İslam dininin birçok meselesi gibi, “Mehdiyet” konusu da günümüzde en çok suiistimal edilen konulardan biridir. Hatta ülkemizde Mehdi olduğunu iddia eden birçok “sahtekâr”, Müslümanların saf ve temiz duygularını göz göre göre kendi menfaati doğrusunda kullanmaktadır. Müsteşriklerden beslenme birçok İslam âlimi(!) ise, güya bunlarla mücadele adına, Mehdiyet konusunu inkâr etmekle kalmayıp, din-i İslam’da“tahribat” yapmaktadırlar.

Unutulmamalıdır ki, dünyada her şey art niyetliler tarafından “suiistimal” edilebilir. Bu ihtimalden dolayı bir şeyi aslıyla reddetmek doğru değildir. Bunun misali; adeta “pire için yorgan yakmaya” benzer. Dolayısıyla burada “insafın” devreye girerek, “istikametli” hareket etmesi gerekir. Bu gibi konularda ne kadar ifrat ve tefrit varsa, hepsi batıldır ve yanlıştır…

Mehdi meselesiyle ilgili rivayetlere baktığımız zaman, manâ itibariyle hadislerin tamamı “manevi mütevatir” derecesindedir. Madem İslam ebedidir ve ebede kadar gidecektir. Öyle ise Allah-u Teâlâ her fesat-ı ümmet zamanında, bu dini fesattan kurtaracak bir “ıslahçı” veya “muslih” mutlaka gönderecektir. İşte o ıslahçı ise; Hazret-i Mehdi (a.s) veya Mehdi misal zatlardır. Bu husus, imanımızın temel esasıdır. Onun için evvela böyle bir şeyin vukuuna inanmak lazımdır. Bununla birlikte, Mehdi meselesinin tafsilatı ve sureti hakkında ise, kesin bir bilgi yoktur. Çünkü bu gibi hadislerin mahiyeti, olay vuku bulduktan sonra ortaya çıkmaktadır.
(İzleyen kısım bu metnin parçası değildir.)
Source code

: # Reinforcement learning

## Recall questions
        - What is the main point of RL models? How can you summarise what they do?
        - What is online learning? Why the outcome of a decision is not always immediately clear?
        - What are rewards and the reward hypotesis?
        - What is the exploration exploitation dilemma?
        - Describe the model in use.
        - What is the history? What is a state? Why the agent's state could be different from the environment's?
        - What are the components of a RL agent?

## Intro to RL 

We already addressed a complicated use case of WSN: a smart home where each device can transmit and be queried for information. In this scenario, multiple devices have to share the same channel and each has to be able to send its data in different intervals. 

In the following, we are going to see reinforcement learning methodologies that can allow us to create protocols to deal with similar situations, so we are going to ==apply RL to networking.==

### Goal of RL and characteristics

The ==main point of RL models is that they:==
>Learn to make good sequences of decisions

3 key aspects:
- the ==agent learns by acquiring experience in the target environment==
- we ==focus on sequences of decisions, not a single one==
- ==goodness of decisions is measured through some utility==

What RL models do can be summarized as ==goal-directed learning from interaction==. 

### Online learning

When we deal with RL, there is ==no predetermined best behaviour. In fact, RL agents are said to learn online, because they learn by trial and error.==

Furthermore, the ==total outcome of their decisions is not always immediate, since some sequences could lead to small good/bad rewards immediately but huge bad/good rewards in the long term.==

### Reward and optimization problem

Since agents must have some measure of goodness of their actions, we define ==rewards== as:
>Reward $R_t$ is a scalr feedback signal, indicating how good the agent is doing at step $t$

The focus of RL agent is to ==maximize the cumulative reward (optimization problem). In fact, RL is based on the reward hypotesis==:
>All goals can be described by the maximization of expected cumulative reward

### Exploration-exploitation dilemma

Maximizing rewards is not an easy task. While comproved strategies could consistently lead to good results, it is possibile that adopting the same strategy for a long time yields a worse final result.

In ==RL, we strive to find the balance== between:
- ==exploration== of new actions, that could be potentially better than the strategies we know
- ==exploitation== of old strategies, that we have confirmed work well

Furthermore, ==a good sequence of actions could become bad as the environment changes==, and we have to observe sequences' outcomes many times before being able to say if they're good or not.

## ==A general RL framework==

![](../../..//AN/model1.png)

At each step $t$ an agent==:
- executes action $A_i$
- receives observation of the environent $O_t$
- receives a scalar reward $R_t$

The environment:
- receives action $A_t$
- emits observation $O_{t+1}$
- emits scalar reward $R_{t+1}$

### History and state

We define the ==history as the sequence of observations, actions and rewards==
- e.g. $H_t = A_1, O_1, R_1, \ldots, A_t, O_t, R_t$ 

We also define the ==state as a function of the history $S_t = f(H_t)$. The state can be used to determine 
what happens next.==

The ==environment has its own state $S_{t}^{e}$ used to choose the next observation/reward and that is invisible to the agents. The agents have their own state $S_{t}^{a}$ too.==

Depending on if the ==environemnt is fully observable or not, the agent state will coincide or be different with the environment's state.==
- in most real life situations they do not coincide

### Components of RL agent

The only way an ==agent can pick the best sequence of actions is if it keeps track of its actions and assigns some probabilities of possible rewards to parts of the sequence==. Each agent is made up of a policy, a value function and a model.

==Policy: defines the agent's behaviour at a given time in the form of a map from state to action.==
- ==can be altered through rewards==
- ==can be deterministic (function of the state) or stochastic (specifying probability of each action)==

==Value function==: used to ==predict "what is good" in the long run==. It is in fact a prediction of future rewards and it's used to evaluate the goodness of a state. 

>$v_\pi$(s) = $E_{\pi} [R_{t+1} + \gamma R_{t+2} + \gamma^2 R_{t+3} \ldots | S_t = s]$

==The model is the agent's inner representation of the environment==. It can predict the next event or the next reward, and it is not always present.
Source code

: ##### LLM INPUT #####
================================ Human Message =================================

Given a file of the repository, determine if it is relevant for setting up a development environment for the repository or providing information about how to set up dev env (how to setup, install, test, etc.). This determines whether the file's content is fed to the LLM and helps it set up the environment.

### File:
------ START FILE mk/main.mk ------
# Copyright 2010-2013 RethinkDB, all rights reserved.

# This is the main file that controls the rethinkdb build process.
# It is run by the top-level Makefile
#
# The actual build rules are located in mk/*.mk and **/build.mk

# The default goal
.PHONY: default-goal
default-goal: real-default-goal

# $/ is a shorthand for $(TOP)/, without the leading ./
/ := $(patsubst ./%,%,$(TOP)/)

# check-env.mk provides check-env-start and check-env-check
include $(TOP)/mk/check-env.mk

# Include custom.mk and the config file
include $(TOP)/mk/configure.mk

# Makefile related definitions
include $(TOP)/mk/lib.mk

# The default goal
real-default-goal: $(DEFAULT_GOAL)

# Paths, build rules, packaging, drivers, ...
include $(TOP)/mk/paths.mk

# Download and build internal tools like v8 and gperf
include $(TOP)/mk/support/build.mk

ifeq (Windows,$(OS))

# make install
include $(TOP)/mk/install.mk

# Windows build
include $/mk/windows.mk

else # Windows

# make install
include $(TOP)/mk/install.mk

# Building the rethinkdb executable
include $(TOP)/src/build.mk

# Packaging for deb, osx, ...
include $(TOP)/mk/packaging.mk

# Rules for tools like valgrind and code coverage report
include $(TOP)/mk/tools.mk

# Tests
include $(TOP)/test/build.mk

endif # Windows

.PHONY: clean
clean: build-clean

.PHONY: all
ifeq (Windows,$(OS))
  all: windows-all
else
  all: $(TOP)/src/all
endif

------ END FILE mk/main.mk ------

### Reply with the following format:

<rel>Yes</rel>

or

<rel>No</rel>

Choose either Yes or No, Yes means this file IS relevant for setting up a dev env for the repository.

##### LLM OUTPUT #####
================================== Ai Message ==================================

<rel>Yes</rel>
Peygamber Efendimiz(asm)’in bu ve benzeri hadiseleri haber vermesindeki maksat, ümmetin “kuvve-i maneviyesini” muhafaza etmektir. Dolayısıyla doğru olan, bazı art niyetlilerin bu gibi hadisleri suiistimal etmesinden dolayı, bu adamların ifsadını ve onların niyetlerini ortaya çıkarmaktır. Reddiye ancak bu yönüyle meşrudur.  Bu hususta konunun aslını “inkâr” etmek, “insafsızlık” olduğu gibi; muvaffak olunacak bir yol da değildir. Siz birileri bunu kullanmasın ve suiistimal etmesin diye, “Mehdi meselesini kökten çıkaralım” derseniz, bu husustaki hadisleri, delilleri ve ümmetin 14 asırlık inancını nereye koyacaksınız? Mesela; trafik kazası oluyor diye, otomobil kullanmayı terk ediyor muyuz?

Hayır!

Zaten böyle bir yolda da gidilmez. Böyle bir çaba boşa kürek çekmekten başka bir şey değildir.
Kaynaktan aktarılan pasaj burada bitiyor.